Bazı akademisyenlerin bile kullanabildiği özgürlük-güvenlik dengesi kavramı tamamen anlamsız bir kavramdır, bu özgürlük-güvenlik dengesi denen yanlış kavram bir ülkede özgürlük ile güvenlik arasında bir tür tahterevalli ilişkisinin varlığını öngörür, yani bir ülkede özgürlük tavan yaptıkça, güvenliğin azalabileceğini varsayar, tersi de geçerli derler hatalı olarak, güvenlik tavan yaparsa özgürlük düzeyi irtifa kaybeder gibi, oysa bu mantık çok yanlıştır özgürlük ve güvenlik hep aynı istikamette hareket ederler, bir ülke ancak çok özgür olursa güvenli bir ülke olur.

Türkiye’de de özgürlük yani hukuk devleti yerlerde süründüğü için hem vatandaşın hem ülkenin güvenliğinden bahsetmek hiç kolay değildir.

Güvenlik derken çok makro yaklaşımlara da gerek yok, devletin (KYK) işlettiği yurtlarda yaşanan asansör kazaları bile güvenlik düzeyimizin bir karinesidir.

Sonuç yerine:

Bir ülkenin mutluluğu, refahı özgürlük, zenginlik, güvenlik üçlemesinin birlikte yaşama geçmesi ile mümkündür oysa Türkiye’de devlet bizzat bu üç temel sütunun çöküşünün mimarı durumundadır, çağdaş bir yaklaşımla özgürlük (hukuk devleti), zenginlik (daha fazla ekmek için hukuk devleti ön şart) ve dolayısıyla güvenlik üretemeyen devletin meşruiyeti çok sorunludur.


Eser Karakaş: Kadıköy Saint Joseph lisesi muzunu. 1978’de Boğaziçi Üniversitesi İİBF’den mezun oldu.

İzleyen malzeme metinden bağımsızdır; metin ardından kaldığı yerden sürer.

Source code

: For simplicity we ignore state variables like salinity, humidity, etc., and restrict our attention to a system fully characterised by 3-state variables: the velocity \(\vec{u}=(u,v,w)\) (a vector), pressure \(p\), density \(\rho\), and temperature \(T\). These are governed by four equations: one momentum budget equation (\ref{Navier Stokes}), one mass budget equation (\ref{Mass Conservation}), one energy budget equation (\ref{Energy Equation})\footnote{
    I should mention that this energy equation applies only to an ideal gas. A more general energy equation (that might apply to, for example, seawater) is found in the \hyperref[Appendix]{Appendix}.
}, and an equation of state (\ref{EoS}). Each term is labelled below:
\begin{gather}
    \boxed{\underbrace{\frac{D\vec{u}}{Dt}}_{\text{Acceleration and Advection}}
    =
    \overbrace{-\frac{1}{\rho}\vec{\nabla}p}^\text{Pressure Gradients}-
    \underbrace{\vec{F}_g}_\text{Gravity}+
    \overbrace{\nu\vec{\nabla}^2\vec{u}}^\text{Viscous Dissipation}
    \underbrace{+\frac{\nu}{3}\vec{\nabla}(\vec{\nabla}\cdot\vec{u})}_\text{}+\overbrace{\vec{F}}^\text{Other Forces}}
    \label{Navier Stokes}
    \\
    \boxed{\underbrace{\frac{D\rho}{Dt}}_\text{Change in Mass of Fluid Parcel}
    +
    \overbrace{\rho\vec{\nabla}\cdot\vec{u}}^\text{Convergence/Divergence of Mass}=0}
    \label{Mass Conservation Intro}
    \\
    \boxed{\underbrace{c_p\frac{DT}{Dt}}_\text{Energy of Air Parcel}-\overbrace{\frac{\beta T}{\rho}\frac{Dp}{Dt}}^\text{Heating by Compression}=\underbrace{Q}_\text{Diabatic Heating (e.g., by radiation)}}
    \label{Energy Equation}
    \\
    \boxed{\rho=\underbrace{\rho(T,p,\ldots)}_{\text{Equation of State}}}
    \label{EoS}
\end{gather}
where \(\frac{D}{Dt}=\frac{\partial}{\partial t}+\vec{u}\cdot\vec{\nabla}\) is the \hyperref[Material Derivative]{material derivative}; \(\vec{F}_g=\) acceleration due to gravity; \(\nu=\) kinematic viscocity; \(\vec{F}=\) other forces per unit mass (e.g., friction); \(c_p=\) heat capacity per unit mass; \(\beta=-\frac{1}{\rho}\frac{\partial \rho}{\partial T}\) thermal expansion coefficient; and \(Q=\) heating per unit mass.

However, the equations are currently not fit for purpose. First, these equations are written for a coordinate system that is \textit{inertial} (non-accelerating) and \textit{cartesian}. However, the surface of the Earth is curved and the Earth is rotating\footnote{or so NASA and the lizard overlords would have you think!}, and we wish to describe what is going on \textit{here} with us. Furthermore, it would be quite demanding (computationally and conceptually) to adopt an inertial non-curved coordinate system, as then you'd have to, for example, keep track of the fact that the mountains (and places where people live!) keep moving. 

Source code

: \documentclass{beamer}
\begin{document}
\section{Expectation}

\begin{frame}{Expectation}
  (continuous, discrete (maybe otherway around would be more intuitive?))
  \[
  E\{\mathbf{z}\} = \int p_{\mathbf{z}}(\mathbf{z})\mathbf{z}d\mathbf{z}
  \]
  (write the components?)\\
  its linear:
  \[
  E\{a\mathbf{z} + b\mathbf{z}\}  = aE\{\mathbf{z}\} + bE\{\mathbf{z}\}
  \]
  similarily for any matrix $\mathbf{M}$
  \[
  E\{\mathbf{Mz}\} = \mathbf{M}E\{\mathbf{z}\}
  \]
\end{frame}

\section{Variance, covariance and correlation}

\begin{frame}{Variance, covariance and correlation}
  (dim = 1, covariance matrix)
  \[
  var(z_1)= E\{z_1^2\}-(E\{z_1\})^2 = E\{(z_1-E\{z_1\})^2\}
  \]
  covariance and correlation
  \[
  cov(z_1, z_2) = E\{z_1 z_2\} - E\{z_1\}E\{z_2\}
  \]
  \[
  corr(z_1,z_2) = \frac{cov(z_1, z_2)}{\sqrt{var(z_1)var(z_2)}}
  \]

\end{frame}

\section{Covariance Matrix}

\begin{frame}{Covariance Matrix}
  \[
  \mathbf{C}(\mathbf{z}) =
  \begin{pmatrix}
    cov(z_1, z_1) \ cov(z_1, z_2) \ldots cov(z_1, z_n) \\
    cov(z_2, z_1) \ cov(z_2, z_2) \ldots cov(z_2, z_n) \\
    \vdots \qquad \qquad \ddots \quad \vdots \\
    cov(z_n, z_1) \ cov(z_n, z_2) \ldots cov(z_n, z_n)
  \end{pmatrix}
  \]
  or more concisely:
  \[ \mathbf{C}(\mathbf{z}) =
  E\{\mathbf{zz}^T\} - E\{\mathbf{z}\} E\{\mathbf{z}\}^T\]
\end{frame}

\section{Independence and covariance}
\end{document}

Doktorasını 1985 yılında İstanbul Üniversitesi İktisat Fakültesi’nde yaptı. 1996’dan itibaren İstanbul Üniversitesi İktisat Fakültesi Maliye Bölümü’nde profesör olarak ders verdi. Bahçeşehir Üniversitesi İİBF’de Dekanlık yaptı. 2016 yılında 675 sayılı KHK ile ihraç edildi. 2008 yılından itibaren Strasbourg Üniversitesi Science Po’da misafir öğretim görevlisi olarak bulunuyor.